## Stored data
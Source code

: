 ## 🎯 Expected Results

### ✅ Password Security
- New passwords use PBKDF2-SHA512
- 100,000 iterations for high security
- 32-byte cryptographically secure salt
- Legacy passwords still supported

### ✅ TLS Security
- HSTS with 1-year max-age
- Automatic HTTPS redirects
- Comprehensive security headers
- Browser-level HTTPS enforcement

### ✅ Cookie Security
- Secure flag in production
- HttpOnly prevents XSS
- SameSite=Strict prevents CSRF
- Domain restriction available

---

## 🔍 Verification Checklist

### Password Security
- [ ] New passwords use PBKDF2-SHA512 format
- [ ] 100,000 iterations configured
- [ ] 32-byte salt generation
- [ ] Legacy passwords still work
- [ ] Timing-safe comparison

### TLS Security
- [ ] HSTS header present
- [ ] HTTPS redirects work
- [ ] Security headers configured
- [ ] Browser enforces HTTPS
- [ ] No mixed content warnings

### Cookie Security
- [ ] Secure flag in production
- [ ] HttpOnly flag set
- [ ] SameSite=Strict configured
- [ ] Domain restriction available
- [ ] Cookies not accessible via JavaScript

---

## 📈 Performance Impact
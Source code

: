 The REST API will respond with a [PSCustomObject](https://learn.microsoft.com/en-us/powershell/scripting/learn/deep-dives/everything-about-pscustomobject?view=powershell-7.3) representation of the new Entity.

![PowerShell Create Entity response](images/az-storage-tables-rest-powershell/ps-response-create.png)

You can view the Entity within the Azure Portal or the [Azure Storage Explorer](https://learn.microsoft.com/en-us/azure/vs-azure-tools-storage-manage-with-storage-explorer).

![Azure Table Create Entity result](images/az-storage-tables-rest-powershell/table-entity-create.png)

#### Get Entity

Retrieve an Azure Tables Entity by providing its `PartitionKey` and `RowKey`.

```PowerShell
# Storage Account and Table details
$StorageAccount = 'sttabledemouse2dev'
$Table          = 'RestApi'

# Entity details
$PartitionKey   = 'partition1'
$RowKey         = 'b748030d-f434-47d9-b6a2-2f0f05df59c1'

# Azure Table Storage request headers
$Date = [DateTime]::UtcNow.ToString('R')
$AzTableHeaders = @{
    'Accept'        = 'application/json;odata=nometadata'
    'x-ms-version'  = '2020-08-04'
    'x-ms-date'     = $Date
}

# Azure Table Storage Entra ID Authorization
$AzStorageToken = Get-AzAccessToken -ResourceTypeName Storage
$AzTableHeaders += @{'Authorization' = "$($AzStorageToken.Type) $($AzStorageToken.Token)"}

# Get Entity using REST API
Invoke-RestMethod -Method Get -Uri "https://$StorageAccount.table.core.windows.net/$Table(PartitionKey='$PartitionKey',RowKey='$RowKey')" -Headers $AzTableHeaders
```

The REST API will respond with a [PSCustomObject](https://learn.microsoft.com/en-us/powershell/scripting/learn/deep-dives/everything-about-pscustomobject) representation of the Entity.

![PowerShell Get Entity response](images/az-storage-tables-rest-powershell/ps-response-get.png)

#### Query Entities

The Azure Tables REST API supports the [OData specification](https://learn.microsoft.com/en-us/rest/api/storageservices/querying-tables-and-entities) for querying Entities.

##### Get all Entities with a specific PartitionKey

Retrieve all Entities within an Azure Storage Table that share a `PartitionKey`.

## Task instructions
Given the records above, return exactly the lines starting at the line containing "- [ ] Cookies not accessible via JavaScript" and ending at the line containing "of the Entity.", including both.

## Solution for this problem
- [ ] Cookies not accessible via JavaScript

---

## 📈 Performance Impact
Source code

: The REST API will respond with a [PSCustomObject](https://learn.microsoft.com/en-us/powershell/scripting/learn/deep-dives/everything-about-pscustomobject?view=powershell-7.3) representation of the new Entity.

![PowerShell Create Entity response](images/az-storage-tables-rest-powershell/ps-response-create.png)

You can view the Entity within the Azure Portal or the [Azure Storage Explorer](https://learn.microsoft.com/en-us/azure/vs-azure-tools-storage-manage-with-storage-explorer).

![Azure Table Create Entity result](images/az-storage-tables-rest-powershell/table-entity-create.png)

#### Get Entity

Retrieve an Azure Tables Entity by providing its `PartitionKey` and `RowKey`.

```PowerShell
# Storage Account and Table details
$StorageAccount = 'sttabledemouse2dev'
$Table          = 'RestApi'

# Entity details
$PartitionKey   = 'partition1'
$RowKey         = 'b748030d-f434-47d9-b6a2-2f0f05df59c1'

# Azure Table Storage request headers
$Date = [DateTime]::UtcNow.ToString('R')
$AzTableHeaders = @{
    'Accept'        = 'application/json;odata=nometadata'
    'x-ms-version'  = '2020-08-04'
    'x-ms-date'     = $Date
}

# Azure Table Storage Entra ID Authorization
$AzStorageToken = Get-AzAccessToken -ResourceTypeName Storage
$AzTableHeaders += @{'Authorization' = "$($AzStorageToken.Type) $($AzStorageToken.Token)"}

# Get Entity using REST API
Invoke-RestMethod -Method Get -Uri "https://$StorageAccount.table.core.windows.net/$Table(PartitionKey='$PartitionKey',RowKey='$RowKey')" -Headers $AzTableHeaders
```

The REST API will respond with a [PSCustomObject](https://learn.microsoft.com/en-us/powershell/scripting/learn/deep-dives/everything-about-pscustomobject) representation of the Entity.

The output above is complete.